経歴
- 陸亙、字は景山、呉郡の人。祖父の元明は睦州司馬。父の持詮は恵陵台令。亙は書判で集賢殿正字・華原県尉を授けられた。制挙に応じ万年県丞を授けられた。京兆府兵曹参軍から太常博士を拝命した。太常寺には孟真という礼生がおり長年この職にあり、吉凶の大礼で礼官が判断できない時は皆真に相談していた。真もこれによって権勢をふるっていた。元和七年(812年)、皇太子を冊立する際の儀礼を撰する折、真も参与しようとしたが、亙は真を鞭打ち、以後礼儀が下級役人の専断にならなくなった。虞部員外郎から鄧州刺史に出た。その後戸部郎中・秘書少監・太常少卿として朝廷に入り、兗・蔡・虢・蘇の四郡の刺史を歴任した。越州刺史・浙東団練観察等使に遷り、宣歙観察使に移り御史大夫を加えられた。太和八年九月(834年)に七十一歳で没した。礼部尚書を追贈された。

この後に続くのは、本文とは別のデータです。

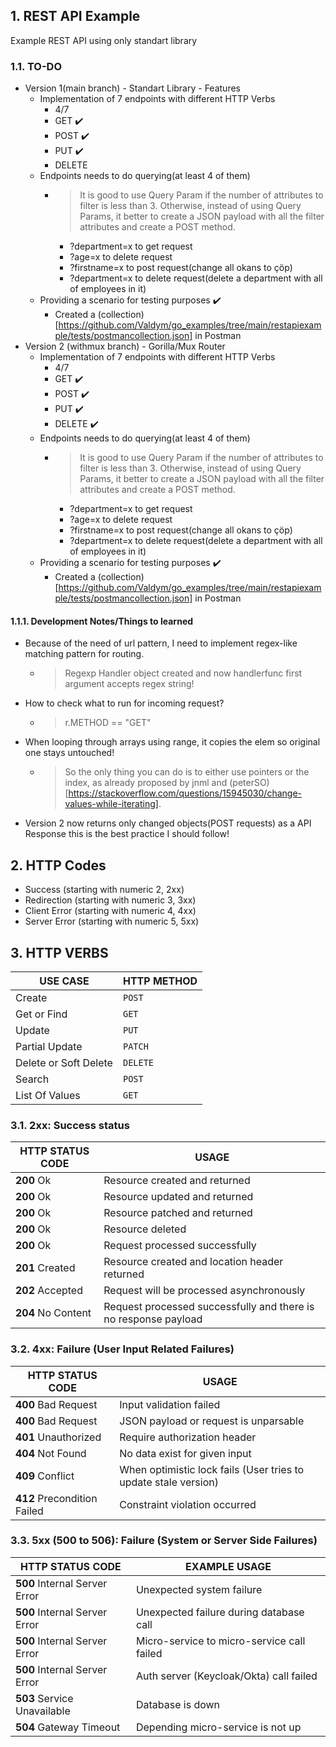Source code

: ## 1. REST API Example

Example REST API using only standart library

### 1.1. TO-DO

- Version 1(main branch) - Standart Library - Features
  - Implementation of 7 endpoints with different HTTP Verbs
    - 4/7
    - GET :heavy_check_mark: 
    - POST :heavy_check_mark:
    - PUT :heavy_check_mark:
    - DELETE
  - Endpoints needs to do querying(at least 4 of them)
    - > It is good to use Query Param if the number of attributes to filter is less than 3. Otherwise, instead of using Query Params, it better to create a JSON payload with all the filter attributes and create a POST method.
      - ?department=x to get request
      - ?age=x to delete request
      - ?firstname=x to post request(change all okans to çöp)
      - ?department=x to delete request(delete a department with all of employees in it)
  - Providing a scenario for testing purposes :heavy_check_mark:
    - Created a (collection)[https://github.com/Valdym/go_examples/tree/main/restapiexample/tests/postmancollection.json] in Postman
- Version 2 (withmux branch) - Gorilla/Mux Router
  - Implementation of 7 endpoints with different HTTP Verbs
    - 4/7
    - GET :heavy_check_mark: 
    - POST :heavy_check_mark:
    - PUT :heavy_check_mark:
    - DELETE :heavy_check_mark:
  - Endpoints needs to do querying(at least 4 of them)
    - > It is good to use Query Param if the number of attributes to filter is less than 3. Otherwise, instead of using Query Params, it better to create a JSON payload with all the filter attributes and create a POST method.
      - ?department=x to get request
      - ?age=x to delete request
      - ?firstname=x to post request(change all okans to çöp)
      - ?department=x to delete request(delete a department with all of employees in it)
  - Providing a scenario for testing purposes :heavy_check_mark:
    - Created a (collection)[https://github.com/Valdym/go_examples/tree/main/restapiexample/tests/postmancollection.json] in Postman
#### 1.1.1. Development Notes/Things to learned
- Because of the need of <id> url pattern, I need to implement regex-like matching pattern for routing.
  - > Regexp Handler object created and now handlerfunc first argument accepts regex string!
- How to check what to run for incoming request?
  - > r.METHOD == "GET"
- When looping through arrays using range, it copies the elem so original one stays untouched! 
  - >So the only thing you can do is to either use pointers or the index, as already proposed by jnml and (peterSO)[https://stackoverflow.com/questions/15945030/change-values-while-iterating].
- Version 2 now returns only changed objects(POST requests) as a API Response this is the best practice I should follow!

## 2. HTTP Codes

- Success (starting with numeric 2, 2xx)
- Redirection (starting with numeric 3, 3xx)
- Client Error (starting with numeric 4, 4xx)
- Server Error (starting with numeric 5, 5xx)

## 3. HTTP VERBS
|       USE CASE        |  HTTP METHOD  |
|-----------------------|---------------|
| Create                | `POST`        |
| Get or Find           | `GET`         |
| Update                | `PUT`         |
| Partial Update        | `PATCH`       |
| Delete or Soft Delete | `DELETE`      |
| Search                | `POST`        |
| List Of Values        | `GET`         |
### 3.1. 2xx: Success status
| **HTTP STATUS CODE** |                              **USAGE**                          |
|----------------------|-----------------------------------------------------------------|
| **200** Ok           | Resource created and returned                                   |
| **200** Ok           | Resource updated and returned                                   |
| **200** Ok           | Resource patched and returned                                   |
| **200** Ok           | Resource deleted                                                |
| **200** Ok           | Request processed successfully                                  |
| **201** Created      | Resource created and location header returned                   |
| **202** Accepted     | Request will be processed asynchronously                        |
| **204** No Content   | Request processed successfully and there is no response payload |
### 3.2. 4xx: Failure (User Input Related Failures)
|  **HTTP STATUS CODE**       |                             **USAGE**                            |
|-----------------------------|------------------------------------------------------------------|
| **400** Bad Request         |  Input validation failed                                         |
| **400** Bad Request         |  JSON payload or request is unparsable                           |
| **401** Unauthorized        |  Require authorization header                                    |
| **404** Not Found           |  No data exist for given input                                   |
| **409** Conflict            |  When optimistic lock fails (User tries to update stale version) |
| **412** Precondition Failed |  Constraint violation occurred                                   |
### 3.3. 5xx (500 to 506): Failure (System or Server Side Failures)
|     **HTTP STATUS CODE**      |              **EXAMPLE USAGE**              |
|-------------------------------|---------------------------------------------|
| **500** Internal Server Error |  Unexpected system failure                  |
| **500** Internal Server Error |  Unexpected failure during database call    |
| **500** Internal Server Error |  Micro-service to micro-service call failed |
| **500** Internal Server Error |  Auth server (Keycloak/Okta) call failed    |
| **503** Service Unavailable   |  Database is down                           |
| **504** Gateway Timeout       |  Depending micro-service is not up          |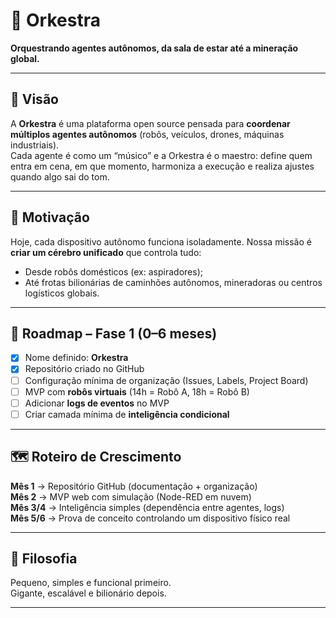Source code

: # 🎵 Orkestra

**Orquestrando agentes autônomos, da sala de estar até a mineração global.**

---

## 🚀 Visão
A **Orkestra** é uma plataforma open source pensada para **coordenar múltiplos agentes autônomos** (robôs, veículos, drones, máquinas industriais).  
Cada agente é como um “músico” e a Orkestra é o maestro: define quem entra em cena, em que momento, harmoniza a execução e realiza ajustes quando algo sai do tom.

---

## 🧩 Motivação
Hoje, cada dispositivo autônomo funciona isoladamente. Nossa missão é **criar um cérebro unificado** que controla tudo:  
- Desde robôs domésticos (ex: aspiradores);  
- Até frotas bilionárias de caminhões autônomos, mineradoras ou centros logísticos globais.  

---

## 📅 Roadmap – Fase 1 (0–6 meses)
- [x] Nome definido: **Orkestra**  
- [x] Repositório criado no GitHub  
- [ ] Configuração mínima de organização (Issues, Labels, Project Board)  
- [ ] MVP com **robôs virtuais** (14h = Robô A, 18h = Robô B)  
- [ ] Adicionar **logs de eventos** no MVP  
- [ ] Criar camada mínima de **inteligência condicional**  

---

## 🗺 Roteiro de Crescimento
**Mês 1** → Repositório GitHub (documentação + organização)  
**Mês 2** → MVP web com simulação (Node-RED em nuvem)  
**Mês 3/4** → Inteligência simples (dependência entre agentes, logs)  
**Mês 5/6** → Prova de conceito controlando um dispositivo físico real  

---

## 🧭 Filosofia
Pequeno, simples e funcional primeiro.  
Gigante, escalável e bilionário depois.

---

- 亙は強直で厳格な性格で、赴任地では常に治まった。初め兗州に赴いた際、延英殿で「およそ節度使が兵を握り管轄の郡に分屯させる場合、刺史がこれを制御できず一州の弊害となっています、対処すべきです」と面奏した。これにより天下の兵で管轄の郡に分屯するものは刺史に隷属させる詔が出された。越州の永嘉郡は海に面した城で常に賊の侵攻に遭い、官吏の俸禄の半分を集めて通常の賦税の代わりに充てる慣習が続き、役人がこれをかえって私腹を肥やす機会としていた。亙はその贓罪を摘発し郡守以下の俸給を増やすよう上表し、人々はこれに頼った。